> [The problem]: Please write the listing below out again exactly, leaving every picture behind.

> [Data extracts]:
============================================================

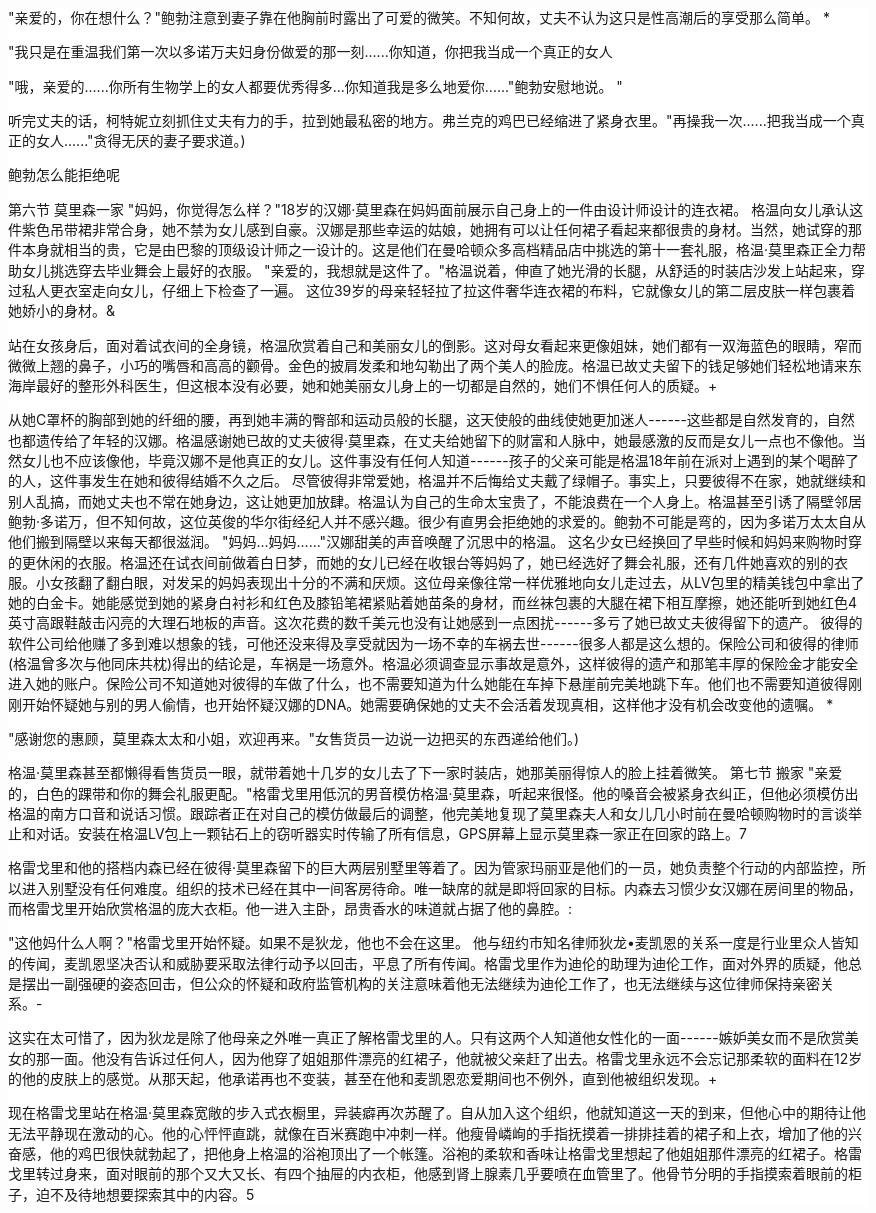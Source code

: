 "亲爱的，你在想什么？"鲍勃注意到妻子靠在他胸前时露出了可爱的微笑。不知何故，丈夫不认为这只是性高潮后的享受那么简单。 *



"我只是在重温我们第一次以多诺万夫妇身份做爱的那一刻......你知道，你把我当成一个真正的女人



"哦，亲爱的......你所有生物学上的女人都要优秀得多...你知道我是多么地爱你......"鲍勃安慰地说。 "



听完丈夫的话，柯特妮立刻抓住丈夫有力的手，拉到她最私密的地方。弗兰克的鸡巴已经缩进了紧身衣里。"再操我一次......把我当成一个真正的女人......"贪得无厌的妻子要求道。)

鲍勃怎么能拒绝呢

第六节 莫里森一家 "妈妈，你觉得怎么样？"18岁的汉娜·莫里森在妈妈面前展示自己身上的一件由设计师设计的连衣裙。 格温向女儿承认这件紫色吊带裙非常合身，她不禁为女儿感到自豪。汉娜是那些幸运的姑娘，她拥有可以让任何裙子看起来都很贵的身材。当然，她试穿的那件本身就相当的贵，它是由巴黎的顶级设计师之一设计的。这是他们在曼哈顿众多高档精品店中挑选的第十一套礼服，格温·莫里森正全力帮助女儿挑选穿去毕业舞会上最好的衣服。 "亲爱的，我想就是这件了。"格温说着，伸直了她光滑的长腿，从舒适的时装店沙发上站起来，穿过私人更衣室走向女儿，仔细上下检查了一遍。 这位39岁的母亲轻轻拉了拉这件奢华连衣裙的布料，它就像女儿的第二层皮肤一样包裹着她娇小的身材。&



站在女孩身后，面对着试衣间的全身镜，格温欣赏着自己和美丽女儿的倒影。这对母女看起来更像姐妹，她们都有一双海蓝色的眼睛，窄而微微上翘的鼻子，小巧的嘴唇和高高的颧骨。金色的披肩发柔和地勾勒出了两个美人的脸庞。格温已故丈夫留下的钱足够她们轻松地请来东海岸最好的整形外科医生，但这根本没有必要，她和她美丽女儿身上的一切都是自然的，她们不惧任何人的质疑。+



从她C罩杯的胸部到她的纤细的腰，再到她丰满的臀部和运动员般的长腿，这天使般的曲线使她更加迷人------这些都是自然发育的，自然也都遗传给了年轻的汉娜。格温感谢她已故的丈夫彼得·莫里森，在丈夫给她留下的财富和人脉中，她最感激的反而是女儿一点也不像他。当然女儿也不应该像他，毕竟汉娜不是他真正的女儿。这件事没有任何人知道------孩子的父亲可能是格温18年前在派对上遇到的某个喝醉了的人，这件事发生在她和彼得结婚不久之后。 尽管彼得非常爱她，格温并不后悔给丈夫戴了绿帽子。事实上，只要彼得不在家，她就继续和别人乱搞，而她丈夫也不常在她身边，这让她更加放肆。格温认为自己的生命太宝贵了，不能浪费在一个人身上。格温甚至引诱了隔壁邻居鲍勃·多诺万，但不知何故，这位英俊的华尔街经纪人并不感兴趣。很少有直男会拒绝她的求爱的。鲍勃不可能是弯的，因为多诺万太太自从他们搬到隔壁以来每天都很滋润。 "妈妈...妈妈......"汉娜甜美的声音唤醒了沉思中的格温。 这名少女已经换回了早些时候和妈妈来购物时穿的更休闲的衣服。格温还在试衣间前做着白日梦，而她的女儿已经在收银台等妈妈了，她已经选好了舞会礼服，还有几件她喜欢的别的衣服。小女孩翻了翻白眼，对发呆的妈妈表现出十分的不满和厌烦。这位母亲像往常一样优雅地向女儿走过去，从LV包里的精美钱包中拿出了她的白金卡。她能感觉到她的紧身白衬衫和红色及膝铅笔裙紧贴着她苗条的身材，而丝袜包裹的大腿在裙下相互摩擦，她还能听到她红色4英寸高跟鞋敲击闪亮的大理石地板的声音。这次花费的数千美元也没有让她感到一点困扰------多亏了她已故丈夫彼得留下的遗产。 彼得的软件公司给他赚了多到难以想象的钱，可他还没来得及享受就因为一场不幸的车祸去世------很多人都是这么想的。保险公司和彼得的律师(格温曾多次与他同床共枕)得出的结论是，车祸是一场意外。格温必须调查显示事故是意外，这样彼得的遗产和那笔丰厚的保险金才能安全进入她的账户。保险公司不知道她对彼得的车做了什么，也不需要知道为什么她能在车掉下悬崖前完美地跳下车。他们也不需要知道彼得刚刚开始怀疑她与别的男人偷情，也开始怀疑汉娜的DNA。她需要确保她的丈夫不会活着发现真相，这样他才没有机会改变他的遗嘱。 *



"感谢您的惠顾，莫里森太太和小姐，欢迎再来。"女售货员一边说一边把买的东西递给他们。)



格温·莫里森甚至都懒得看售货员一眼，就带着她十几岁的女儿去了下一家时装店，她那美丽得惊人的脸上挂着微笑。 第七节 搬家 "亲爱的，白色的踝带和你的舞会礼服更配。"格雷戈里用低沉的男音模仿格温·莫里森，听起来很怪。他的嗓音会被紧身衣纠正，但他必须模仿出格温的南方口音和说话习惯。跟踪者正在对自己的模仿做最后的调整，他完美地复现了莫里森夫人和女儿几小时前在曼哈顿购物时的言谈举止和对话。安装在格温LV包上一颗钻石上的窃听器实时传输了所有信息，GPS屏幕上显示莫里森一家正在回家的路上。7



格雷戈里和他的搭档内森已经在彼得·莫里森留下的巨大两层别墅里等着了。因为管家玛丽亚是他们的一员，她负责整个行动的内部监控，所以进入别墅没有任何难度。组织的技术已经在其中一间客房待命。唯一缺席的就是即将回家的目标。内森去习惯少女汉娜在房间里的物品，而格雷戈里开始欣赏格温的庞大衣柜。他一进入主卧，昂贵香水的味道就占据了他的鼻腔。:



"这他妈什么人啊？"格雷戈里开始怀疑。如果不是狄龙，他也不会在这里。 他与纽约市知名律师狄龙•麦凯恩的关系一度是行业里众人皆知的传闻，麦凯恩坚决否认和威胁要采取法律行动予以回击，平息了所有传闻。格雷戈里作为迪伦的助理为迪伦工作，面对外界的质疑，他总是摆出一副强硬的姿态回击，但公众的怀疑和政府监管机构的关注意味着他无法继续为迪伦工作了，也无法继续与这位律师保持亲密关系。-



这实在太可惜了，因为狄龙是除了他母亲之外唯一真正了解格雷戈里的人。只有这两个人知道他女性化的一面------嫉妒美女而不是欣赏美女的那一面。他没有告诉过任何人，因为他穿了姐姐那件漂亮的红裙子，他就被父亲赶了出去。格雷戈里永远不会忘记那柔软的面料在12岁的他的皮肤上的感觉。从那天起，他承诺再也不变装，甚至在他和麦凯恩恋爱期间也不例外，直到他被组织发现。+



现在格雷戈里站在格温·莫里森宽敞的步入式衣橱里，异装癖再次苏醒了。自从加入这个组织，他就知道这一天的到来，但他心中的期待让他无法平静现在激动的心。他的心怦怦直跳，就像在百米赛跑中冲刺一样。他瘦骨嶙峋的手指抚摸着一排排挂着的裙子和上衣，增加了他的兴奋感，他的鸡巴很快就勃起了，把他身上格温的浴袍顶出了一个帐篷。浴袍的柔软和香味让格雷戈里想起了他姐姐那件漂亮的红裙子。格雷戈里转过身来，面对眼前的那个又大又长、有四个抽屉的内衣柜，他感到肾上腺素几乎要喷在血管里了。他骨节分明的手指摸索着眼前的柜子，迫不及待地想要探索其中的内容。5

============================================================

> [Result below]:
Source code

: "亲爱的，你在想什么？"鲍勃注意到妻子靠在他胸前时露出了可爱的微笑。不知何故，丈夫不认为这只是性高潮后的享受那么简单。 *



"我只是在重温我们第一次以多诺万夫妇身份做爱的那一刻......你知道，你把我当成一个真正的女人



"哦，亲爱的......你所有生物学上的女人都要优秀得多...你知道我是多么地爱你......"鲍勃安慰地说。 "



听完丈夫的话，柯特妮立刻抓住丈夫有力的手，拉到她最私密的地方。弗兰克的鸡巴已经缩进了紧身衣里。"再操我一次......把我当成一个真正的女人......"贪得无厌的妻子要求道。)

鲍勃怎么能拒绝呢

第六节 莫里森一家 "妈妈，你觉得怎么样？"18岁的汉娜·莫里森在妈妈面前展示自己身上的一件由设计师设计的连衣裙。 格温向女儿承认这件紫色吊带裙非常合身，她不禁为女儿感到自豪。汉娜是那些幸运的姑娘，她拥有可以让任何裙子看起来都很贵的身材。当然，她试穿的那件本身就相当的贵，它是由巴黎的顶级设计师之一设计的。这是他们在曼哈顿众多高档精品店中挑选的第十一套礼服，格温·莫里森正全力帮助女儿挑选穿去毕业舞会上最好的衣服。 "亲爱的，我想就是这件了。"格温说着，伸直了她光滑的长腿，从舒适的时装店沙发上站起来，穿过私人更衣室走向女儿，仔细上下检查了一遍。 这位39岁的母亲轻轻拉了拉这件奢华连衣裙的布料，它就像女儿的第二层皮肤一样包裹着她娇小的身材。&



站在女孩身后，面对着试衣间的全身镜，格温欣赏着自己和美丽女儿的倒影。这对母女看起来更像姐妹，她们都有一双海蓝色的眼睛，窄而微微上翘的鼻子，小巧的嘴唇和高高的颧骨。金色的披肩发柔和地勾勒出了两个美人的脸庞。格温已故丈夫留下的钱足够她们轻松地请来东海岸最好的整形外科医生，但这根本没有必要，她和她美丽女儿身上的一切都是自然的，她们不惧任何人的质疑。+



从她C罩杯的胸部到她的纤细的腰，再到她丰满的臀部和运动员般的长腿，这天使般的曲线使她更加迷人------这些都是自然发育的，自然也都遗传给了年轻的汉娜。格温感谢她已故的丈夫彼得·莫里森，在丈夫给她留下的财富和人脉中，她最感激的反而是女儿一点也不像他。当然女儿也不应该像他，毕竟汉娜不是他真正的女儿。这件事没有任何人知道------孩子的父亲可能是格温18年前在派对上遇到的某个喝醉了的人，这件事发生在她和彼得结婚不久之后。 尽管彼得非常爱她，格温并不后悔给丈夫戴了绿帽子。事实上，只要彼得不在家，她就继续和别人乱搞，而她丈夫也不常在她身边，这让她更加放肆。格温认为自己的生命太宝贵了，不能浪费在一个人身上。格温甚至引诱了隔壁邻居鲍勃·多诺万，但不知何故，这位英俊的华尔街经纪人并不感兴趣。很少有直男会拒绝她的求爱的。鲍勃不可能是弯的，因为多诺万太太自从他们搬到隔壁以来每天都很滋润。 "妈妈...妈妈......"汉娜甜美的声音唤醒了沉思中的格温。 这名少女已经换回了早些时候和妈妈来购物时穿的更休闲的衣服。格温还在试衣间前做着白日梦，而她的女儿已经在收银台等妈妈了，她已经选好了舞会礼服，还有几件她喜欢的别的衣服。小女孩翻了翻白眼，对发呆的妈妈表现出十分的不满和厌烦。这位母亲像往常一样优雅地向女儿走过去，从LV包里的精美钱包中拿出了她的白金卡。她能感觉到她的紧身白衬衫和红色及膝铅笔裙紧贴着她苗条的身材，而丝袜包裹的大腿在裙下相互摩擦，她还能听到她红色4英寸高跟鞋敲击闪亮的大理石地板的声音。这次花费的数千美元也没有让她感到一点困扰------多亏了她已故丈夫彼得留下的遗产。 彼得的软件公司给他赚了多到难以想象的钱，可他还没来得及享受就因为一场不幸的车祸去世------很多人都是这么想的。保险公司和彼得的律师(格温曾多次与他同床共枕)得出的结论是，车祸是一场意外。格温必须调查显示事故是意外，这样彼得的遗产和那笔丰厚的保险金才能安全进入她的账户。保险公司不知道她对彼得的车做了什么，也不需要知道为什么她能在车掉下悬崖前完美地跳下车。他们也不需要知道彼得刚刚开始怀疑她与别的男人偷情，也开始怀疑汉娜的DNA。她需要确保她的丈夫不会活着发现真相，这样他才没有机会改变他的遗嘱。 *



"感谢您的惠顾，莫里森太太和小姐，欢迎再来。"女售货员一边说一边把买的东西递给他们。)



格温·莫里森甚至都懒得看售货员一眼，就带着她十几岁的女儿去了下一家时装店，她那美丽得惊人的脸上挂着微笑。 第七节 搬家 "亲爱的，白色的踝带和你的舞会礼服更配。"格雷戈里用低沉的男音模仿格温·莫里森，听起来很怪。他的嗓音会被紧身衣纠正，但他必须模仿出格温的南方口音和说话习惯。跟踪者正在对自己的模仿做最后的调整，他完美地复现了莫里森夫人和女儿几小时前在曼哈顿购物时的言谈举止和对话。安装在格温LV包上一颗钻石上的窃听器实时传输了所有信息，GPS屏幕上显示莫里森一家正在回家的路上。7



格雷戈里和他的搭档内森已经在彼得·莫里森留下的巨大两层别墅里等着了。因为管家玛丽亚是他们的一员，她负责整个行动的内部监控，所以进入别墅没有任何难度。组织的技术已经在其中一间客房待命。唯一缺席的就是即将回家的目标。内森去习惯少女汉娜在房间里的物品，而格雷戈里开始欣赏格温的庞大衣柜。他一进入主卧，昂贵香水的味道就占据了他的鼻腔。:



"这他妈什么人啊？"格雷戈里开始怀疑。如果不是狄龙，他也不会在这里。 他与纽约市知名律师狄龙•麦凯恩的关系一度是行业里众人皆知的传闻，麦凯恩坚决否认和威胁要采取法律行动予以回击，平息了所有传闻。格雷戈里作为迪伦的助理为迪伦工作，面对外界的质疑，他总是摆出一副强硬的姿态回击，但公众的怀疑和政府监管机构的关注意味着他无法继续为迪伦工作了，也无法继续与这位律师保持亲密关系。-



这实在太可惜了，因为狄龙是除了他母亲之外唯一真正了解格雷戈里的人。只有这两个人知道他女性化的一面------嫉妒美女而不是欣赏美女的那一面。他没有告诉过任何人，因为他穿了姐姐那件漂亮的红裙子，他就被父亲赶了出去。格雷戈里永远不会忘记那柔软的面料在12岁的他的皮肤上的感觉。从那天起，他承诺再也不变装，甚至在他和麦凯恩恋爱期间也不例外，直到他被组织发现。+



现在格雷戈里站在格温·莫里森宽敞的步入式衣橱里，异装癖再次苏醒了。自从加入这个组织，他就知道这一天的到来，但他心中的期待让他无法平静现在激动的心。他的心怦怦直跳，就像在百米赛跑中冲刺一样。他瘦骨嶙峋的手指抚摸着一排排挂着的裙子和上衣，增加了他的兴奋感，他的鸡巴很快就勃起了，把他身上格温的浴袍顶出了一个帐篷。浴袍的柔软和香味让格雷戈里想起了他姐姐那件漂亮的红裙子。格雷戈里转过身来，面对眼前的那个又大又长、有四个抽屉的内衣柜，他感到肾上腺素几乎要喷在血管里了。他骨节分明的手指摸索着眼前的柜子，迫不及待地想要探索其中的内容。5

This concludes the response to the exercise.